-- EXERCISE INPUTS follows --
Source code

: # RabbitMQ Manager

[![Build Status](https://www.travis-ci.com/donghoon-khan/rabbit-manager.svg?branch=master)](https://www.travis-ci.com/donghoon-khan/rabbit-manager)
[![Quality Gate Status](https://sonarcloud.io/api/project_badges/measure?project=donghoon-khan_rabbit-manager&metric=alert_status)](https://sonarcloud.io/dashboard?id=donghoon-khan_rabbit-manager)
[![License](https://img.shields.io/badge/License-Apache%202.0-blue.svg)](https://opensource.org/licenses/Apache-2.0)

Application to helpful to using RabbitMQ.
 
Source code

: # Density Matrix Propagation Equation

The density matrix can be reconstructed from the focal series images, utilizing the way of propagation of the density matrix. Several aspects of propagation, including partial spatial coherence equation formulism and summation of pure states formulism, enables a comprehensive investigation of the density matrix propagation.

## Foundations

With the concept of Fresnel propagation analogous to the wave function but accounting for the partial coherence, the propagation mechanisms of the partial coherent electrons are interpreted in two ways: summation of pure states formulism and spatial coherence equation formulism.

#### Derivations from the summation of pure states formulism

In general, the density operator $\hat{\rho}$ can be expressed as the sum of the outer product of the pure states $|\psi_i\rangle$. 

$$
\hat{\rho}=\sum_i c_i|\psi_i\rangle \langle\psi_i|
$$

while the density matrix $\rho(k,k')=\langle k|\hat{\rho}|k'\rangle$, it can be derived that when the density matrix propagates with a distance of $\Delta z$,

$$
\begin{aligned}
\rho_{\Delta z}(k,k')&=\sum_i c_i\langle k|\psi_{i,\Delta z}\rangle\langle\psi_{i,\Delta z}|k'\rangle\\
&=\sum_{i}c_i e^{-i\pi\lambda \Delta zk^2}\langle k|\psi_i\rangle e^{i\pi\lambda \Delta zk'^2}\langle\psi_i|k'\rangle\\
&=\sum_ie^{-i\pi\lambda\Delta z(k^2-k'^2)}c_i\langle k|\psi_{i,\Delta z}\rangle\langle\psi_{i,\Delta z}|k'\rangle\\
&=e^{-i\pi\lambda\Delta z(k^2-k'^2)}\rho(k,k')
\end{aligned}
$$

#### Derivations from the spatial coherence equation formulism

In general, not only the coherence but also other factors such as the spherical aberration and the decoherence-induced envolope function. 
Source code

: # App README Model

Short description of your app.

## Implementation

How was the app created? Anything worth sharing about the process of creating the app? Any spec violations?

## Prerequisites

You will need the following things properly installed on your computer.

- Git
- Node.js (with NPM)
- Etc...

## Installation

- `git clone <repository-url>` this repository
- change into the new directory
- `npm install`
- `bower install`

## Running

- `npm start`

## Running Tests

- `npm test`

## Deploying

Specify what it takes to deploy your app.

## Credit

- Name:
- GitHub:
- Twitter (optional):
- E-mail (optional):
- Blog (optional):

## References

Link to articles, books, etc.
-- EXERCISE INPUTS concluded --
The full set of records must be output again exactly.

Source code

: # RabbitMQ Manager

[![Build Status](https://www.travis-ci.com/donghoon-khan/rabbit-manager.svg?branch=master)](https://www.travis-ci.com/donghoon-khan/rabbit-manager)
[![Quality Gate Status](https://sonarcloud.io/api/project_badges/measure?project=donghoon-khan_rabbit-manager&metric=alert_status)](https://sonarcloud.io/dashboard?id=donghoon-khan_rabbit-manager)
[![License](https://img.shields.io/badge/License-Apache%202.0-blue.svg)](https://opensource.org/licenses/Apache-2.0)

Application to helpful to using RabbitMQ.
 
Source code

: # Density Matrix Propagation Equation

The density matrix can be reconstructed from the focal series images, utilizing the way of propagation of the density matrix. Several aspects of propagation, including partial spatial coherence equation formulism and summation of pure states formulism, enables a comprehensive investigation of the density matrix propagation.

## Foundations

With the concept of Fresnel propagation analogous to the wave function but accounting for the partial coherence, the propagation mechanisms of the partial coherent electrons are interpreted in two ways: summation of pure states formulism and spatial coherence equation formulism.

#### Derivations from the summation of pure states formulism

In general, the density operator $\hat{\rho}$ can be expressed as the sum of the outer product of the pure states $|\psi_i\rangle$. 

$$
\hat{\rho}=\sum_i c_i|\psi_i\rangle \langle\psi_i|
$$

while the density matrix $\rho(k,k')=\langle k|\hat{\rho}|k'\rangle$, it can be derived that when the density matrix propagates with a distance of $\Delta z$,

$$
\begin{aligned}
\rho_{\Delta z}(k,k')&=\sum_i c_i\langle k|\psi_{i,\Delta z}\rangle\langle\psi_{i,\Delta z}|k'\rangle\\
&=\sum_{i}c_i e^{-i\pi\lambda \Delta zk^2}\langle k|\psi_i\rangle e^{i\pi\lambda \Delta zk'^2}\langle\psi_i|k'\rangle\\
&=\sum_ie^{-i\pi\lambda\Delta z(k^2-k'^2)}c_i\langle k|\psi_{i,\Delta z}\rangle\langle\psi_{i,\Delta z}|k'\rangle\\
&=e^{-i\pi\lambda\Delta z(k^2-k'^2)}\rho(k,k')
\end{aligned}
$$

#### Derivations from the spatial coherence equation formulism

In general, not only the coherence but also other factors such as the spherical aberration and the decoherence-induced envolope function. 
Source code

: # App README Model

Short description of your app.

## Implementation

How was the app created? Anything worth sharing about the process of creating the app? Any spec violations?

## Prerequisites

You will need the following things properly installed on your computer.

- Git
- Node.js (with NPM)
- Etc...

## Installation

- `git clone <repository-url>` this repository
- change into the new directory
- `npm install`
- `bower install`

## Running

- `npm start`

## Running Tests

- `npm test`

## Deploying

Specify what it takes to deploy your app.

## Credit

- Name:
- GitHub:
- Twitter (optional):
- E-mail (optional):
- Blog (optional):

## References

Link to articles, books, etc.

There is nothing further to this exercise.